[Opening Available data section]

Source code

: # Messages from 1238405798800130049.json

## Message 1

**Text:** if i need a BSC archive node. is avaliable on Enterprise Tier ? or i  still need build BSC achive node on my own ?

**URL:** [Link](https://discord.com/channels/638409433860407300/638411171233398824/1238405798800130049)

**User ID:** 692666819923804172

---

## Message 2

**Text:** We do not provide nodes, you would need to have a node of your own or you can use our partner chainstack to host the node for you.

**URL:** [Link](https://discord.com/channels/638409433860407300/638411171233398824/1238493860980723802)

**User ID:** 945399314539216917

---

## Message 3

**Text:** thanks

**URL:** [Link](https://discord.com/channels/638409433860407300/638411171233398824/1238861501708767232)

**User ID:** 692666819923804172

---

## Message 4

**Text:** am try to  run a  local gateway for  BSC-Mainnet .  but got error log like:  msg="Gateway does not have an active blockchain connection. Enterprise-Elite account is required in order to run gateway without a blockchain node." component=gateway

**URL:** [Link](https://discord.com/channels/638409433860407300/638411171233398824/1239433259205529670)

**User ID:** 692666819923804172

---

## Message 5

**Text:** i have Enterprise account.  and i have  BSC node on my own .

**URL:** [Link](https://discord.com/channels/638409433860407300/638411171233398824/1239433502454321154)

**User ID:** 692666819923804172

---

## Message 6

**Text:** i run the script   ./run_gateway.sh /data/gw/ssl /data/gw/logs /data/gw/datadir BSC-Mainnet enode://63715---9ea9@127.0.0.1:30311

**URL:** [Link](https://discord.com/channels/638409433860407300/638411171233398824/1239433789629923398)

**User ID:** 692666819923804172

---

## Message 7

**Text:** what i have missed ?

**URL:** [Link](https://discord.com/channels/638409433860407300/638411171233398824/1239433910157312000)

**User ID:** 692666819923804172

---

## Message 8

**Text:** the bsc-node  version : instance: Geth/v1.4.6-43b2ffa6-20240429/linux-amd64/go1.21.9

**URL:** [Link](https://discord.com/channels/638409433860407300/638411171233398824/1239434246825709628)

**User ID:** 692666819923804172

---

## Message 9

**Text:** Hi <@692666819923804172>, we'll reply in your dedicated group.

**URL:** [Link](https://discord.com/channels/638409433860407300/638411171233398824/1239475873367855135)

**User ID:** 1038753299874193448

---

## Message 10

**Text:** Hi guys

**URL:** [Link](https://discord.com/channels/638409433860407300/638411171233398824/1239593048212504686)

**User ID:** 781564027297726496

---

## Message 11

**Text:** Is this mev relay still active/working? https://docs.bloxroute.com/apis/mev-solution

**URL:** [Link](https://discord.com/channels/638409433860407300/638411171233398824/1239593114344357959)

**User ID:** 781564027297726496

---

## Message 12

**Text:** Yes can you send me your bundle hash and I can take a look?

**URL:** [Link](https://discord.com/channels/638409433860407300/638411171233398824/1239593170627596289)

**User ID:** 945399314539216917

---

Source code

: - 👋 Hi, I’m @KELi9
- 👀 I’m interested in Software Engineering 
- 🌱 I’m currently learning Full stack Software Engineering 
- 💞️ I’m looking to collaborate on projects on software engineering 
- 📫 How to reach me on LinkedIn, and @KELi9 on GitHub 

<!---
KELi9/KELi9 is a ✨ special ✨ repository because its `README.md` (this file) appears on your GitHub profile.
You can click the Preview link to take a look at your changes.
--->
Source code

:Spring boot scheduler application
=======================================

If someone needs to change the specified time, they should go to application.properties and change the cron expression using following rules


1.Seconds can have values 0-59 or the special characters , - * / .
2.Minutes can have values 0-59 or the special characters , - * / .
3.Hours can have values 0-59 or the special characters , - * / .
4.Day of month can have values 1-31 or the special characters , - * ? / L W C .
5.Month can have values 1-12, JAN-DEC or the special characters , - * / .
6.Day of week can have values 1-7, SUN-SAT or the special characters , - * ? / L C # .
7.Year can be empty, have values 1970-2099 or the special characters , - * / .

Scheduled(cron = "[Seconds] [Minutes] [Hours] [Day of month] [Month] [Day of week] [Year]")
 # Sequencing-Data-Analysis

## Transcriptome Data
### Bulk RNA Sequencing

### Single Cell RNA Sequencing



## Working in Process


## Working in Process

[Closing Available data section]

__What is needed__
All lines from the one that contains "- 👀 I’m interested in Software Engineering" to the end of the records above are to be copied exactly; leave out the rest.

__Final answer__
- 👀 I’m interested in Software Engineering 
- 🌱 I’m currently learning Full stack Software Engineering 
- 💞️ I’m looking to collaborate on projects on software engineering 
- 📫 How to reach me on LinkedIn, and @KELi9 on GitHub 

<!---
KELi9/KELi9 is a ✨ special ✨ repository because its `README.md` (this file) appears on your GitHub profile.
You can click the Preview link to take a look at your changes.
--->
Source code

:Spring boot scheduler application
=======================================

If someone needs to change the specified time, they should go to application.properties and change the cron expression using following rules


1.Seconds can have values 0-59 or the special characters , - * / .
2.Minutes can have values 0-59 or the special characters , - * / .
3.Hours can have values 0-59 or the special characters , - * / .
4.Day of month can have values 1-31 or the special characters , - * ? / L W C .
5.Month can have values 1-12, JAN-DEC or the special characters , - * / .
6.Day of week can have values 1-7, SUN-SAT or the special characters , - * ? / L C # .
7.Year can be empty, have values 1970-2099 or the special characters , - * / .

Scheduled(cron = "[Seconds] [Minutes] [Hours] [Day of month] [Month] [Day of week] [Year]")
 # Sequencing-Data-Analysis

## Transcriptome Data
### Bulk RNA Sequencing

### Single Cell RNA Sequencing



## Working in Process


## Working in Process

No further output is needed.